Lully: Persée. Paul Agnew (Persée), Anna Maria Panzarella (Andromède), Salomé Haller (Mérope), Jérôme Correas (Phinée), Vincent Billier (Céphée), Monique Simon (Cassiope) e.a. met de Maîtrise du centre de musique baroque de Versailles, Les chantres de la chapelle en Les talens lyriques o.l.v. Christophe Rousset. Astrée Naïve E 8874 (3 cd’s, 165’). 2001.
De stof voor deze tragédie lyrique in een proloog en vijf aktes is door librettist Quinault ontleend aan Ovidius’ Metamorfosen.
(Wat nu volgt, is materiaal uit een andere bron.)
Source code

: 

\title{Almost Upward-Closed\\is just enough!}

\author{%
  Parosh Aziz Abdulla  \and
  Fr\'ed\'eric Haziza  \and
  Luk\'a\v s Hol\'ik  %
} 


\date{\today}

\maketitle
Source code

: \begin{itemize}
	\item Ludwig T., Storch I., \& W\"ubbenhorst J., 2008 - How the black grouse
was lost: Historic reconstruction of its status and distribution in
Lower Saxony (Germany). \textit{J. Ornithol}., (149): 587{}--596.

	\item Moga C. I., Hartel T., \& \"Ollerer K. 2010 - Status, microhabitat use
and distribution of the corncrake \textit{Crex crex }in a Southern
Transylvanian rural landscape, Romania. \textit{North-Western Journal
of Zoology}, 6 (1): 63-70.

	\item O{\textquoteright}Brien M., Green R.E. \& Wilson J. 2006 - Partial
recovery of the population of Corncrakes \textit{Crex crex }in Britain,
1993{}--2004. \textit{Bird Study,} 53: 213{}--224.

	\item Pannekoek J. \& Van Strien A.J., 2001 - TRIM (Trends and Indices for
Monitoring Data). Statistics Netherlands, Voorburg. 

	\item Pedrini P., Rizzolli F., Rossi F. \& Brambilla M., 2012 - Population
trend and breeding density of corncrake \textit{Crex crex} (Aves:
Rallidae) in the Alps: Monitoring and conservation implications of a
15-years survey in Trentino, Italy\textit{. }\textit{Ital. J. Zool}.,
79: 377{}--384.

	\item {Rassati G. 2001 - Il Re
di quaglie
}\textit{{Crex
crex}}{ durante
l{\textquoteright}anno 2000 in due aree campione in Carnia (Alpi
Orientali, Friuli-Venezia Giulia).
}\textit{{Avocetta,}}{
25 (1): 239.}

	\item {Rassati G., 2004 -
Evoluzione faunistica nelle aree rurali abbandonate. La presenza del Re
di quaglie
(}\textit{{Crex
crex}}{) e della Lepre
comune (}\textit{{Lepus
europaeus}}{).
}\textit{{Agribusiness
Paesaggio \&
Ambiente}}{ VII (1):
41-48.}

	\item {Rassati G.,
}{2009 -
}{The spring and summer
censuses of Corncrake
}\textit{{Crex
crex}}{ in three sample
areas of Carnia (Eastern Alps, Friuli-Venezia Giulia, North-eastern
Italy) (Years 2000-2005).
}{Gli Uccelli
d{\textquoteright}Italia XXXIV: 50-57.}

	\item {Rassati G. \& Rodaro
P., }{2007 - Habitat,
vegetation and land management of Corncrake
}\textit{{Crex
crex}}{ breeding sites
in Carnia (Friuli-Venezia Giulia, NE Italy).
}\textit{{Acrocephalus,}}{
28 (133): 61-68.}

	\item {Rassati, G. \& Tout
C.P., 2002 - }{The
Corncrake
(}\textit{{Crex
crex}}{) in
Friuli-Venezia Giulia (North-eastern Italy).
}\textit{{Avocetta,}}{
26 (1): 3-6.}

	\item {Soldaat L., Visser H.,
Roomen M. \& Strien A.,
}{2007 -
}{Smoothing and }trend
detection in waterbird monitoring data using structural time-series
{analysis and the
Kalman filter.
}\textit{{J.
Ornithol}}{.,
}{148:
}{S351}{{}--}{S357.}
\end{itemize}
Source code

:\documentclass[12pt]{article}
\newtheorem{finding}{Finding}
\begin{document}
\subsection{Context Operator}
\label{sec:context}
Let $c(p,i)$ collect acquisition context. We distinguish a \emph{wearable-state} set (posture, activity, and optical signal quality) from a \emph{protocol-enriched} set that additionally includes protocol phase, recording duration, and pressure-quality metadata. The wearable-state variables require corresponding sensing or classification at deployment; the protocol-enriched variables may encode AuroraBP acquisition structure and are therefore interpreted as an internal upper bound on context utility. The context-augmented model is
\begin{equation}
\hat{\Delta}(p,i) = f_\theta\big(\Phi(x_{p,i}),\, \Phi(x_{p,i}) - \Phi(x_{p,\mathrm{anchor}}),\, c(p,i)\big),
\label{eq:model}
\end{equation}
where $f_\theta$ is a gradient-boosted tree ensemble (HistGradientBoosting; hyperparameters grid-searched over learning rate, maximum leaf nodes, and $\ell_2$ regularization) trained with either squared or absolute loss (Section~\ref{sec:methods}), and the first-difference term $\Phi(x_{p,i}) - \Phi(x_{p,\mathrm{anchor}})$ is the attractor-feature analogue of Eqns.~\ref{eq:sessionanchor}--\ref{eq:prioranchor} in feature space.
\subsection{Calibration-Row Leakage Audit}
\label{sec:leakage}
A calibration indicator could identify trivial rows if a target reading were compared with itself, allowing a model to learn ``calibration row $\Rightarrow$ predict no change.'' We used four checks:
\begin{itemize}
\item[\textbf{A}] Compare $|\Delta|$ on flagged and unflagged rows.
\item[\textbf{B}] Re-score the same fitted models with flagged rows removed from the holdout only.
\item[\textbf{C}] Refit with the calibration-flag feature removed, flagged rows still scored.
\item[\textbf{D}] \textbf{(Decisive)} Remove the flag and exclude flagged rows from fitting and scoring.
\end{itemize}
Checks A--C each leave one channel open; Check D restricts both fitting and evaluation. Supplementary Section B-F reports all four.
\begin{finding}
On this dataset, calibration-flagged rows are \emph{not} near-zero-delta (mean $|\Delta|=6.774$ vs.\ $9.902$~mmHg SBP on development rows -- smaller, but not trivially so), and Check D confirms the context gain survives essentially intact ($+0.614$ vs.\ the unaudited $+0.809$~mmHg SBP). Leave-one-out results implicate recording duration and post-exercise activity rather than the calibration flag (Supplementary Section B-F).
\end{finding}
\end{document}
Het eigenlijke verhaal van Perseus, de zoon van Zeus en Danaë die door zijn grootvader Akrisios op grond van een orakel dat zijn kleinzoon hem zou doden verdreven en opgenomen door Polydektes op Serifos gaat over zijn verdere levensloop. Polydektes zond hem toen hij volwassen was er op uit om het hoofd van Medusa te halen; met de hulp van Athena doodde hij Medusa en op zijn terugtocht bezocht hij de Hesperiden en liet Atlas die hem gastvrijheid verleende in steen veranderen. In Ethiopië bevrijdde hij Andromeda van een zeemonster en trouwde hij met haar. Daarna bevrijdde hij op Serifos Danaë van de overlast van Polydektes door ook die met de zijnen te verstenen. Het hoofd van Medusa schonk hij aan Athena. Later doodde hij bij een ongeluk ook nog zijn grootvader, werd vorst van Argos, later van Tiryns.
Maar hier gaat het om de episode waarin ook Neptunus, Andromeda, Merope, Minerva, Gorgon, Mercurius en Minerva rollen spelen. Ongeacht het gegeven was haast ieder brok Griekse mythologie een mooi voorwendsel voor Lully om – in dit geval - in 1682 een opnieuw prachtig werk te scheppen. In ruim twee en een half uur voltrekt de onwaarschijnlijke handeling zich en de muziek boeit eigenlijk voortdurend.
Temidden der haute contres behoort Paul Agnew tot de beteren en ook voor lieden die niet dol zijn op deze stemsoort heel acceptabelen. Hij zingt fraai als Perseus. De eigenlijk allen onbekende zangers om hem heen blijken specialisten in de Franse barok en tonen met hun meest kleine stemmen maar met veel stijlgevoel hoe zo’n opera tot klinken moet worden gebracht en duidelijk moet worden gearticuleerd. Rousset, die ook al zo mooi Mozarts Mitridate (Decca 460.772-2) en ouvertures van Rameau (Oiseau Lyre 455-293-2) dirigeerde voert zijn met oude instrumenten uitgeruste ensemble met veel en overtuiging en vitaliteit aan.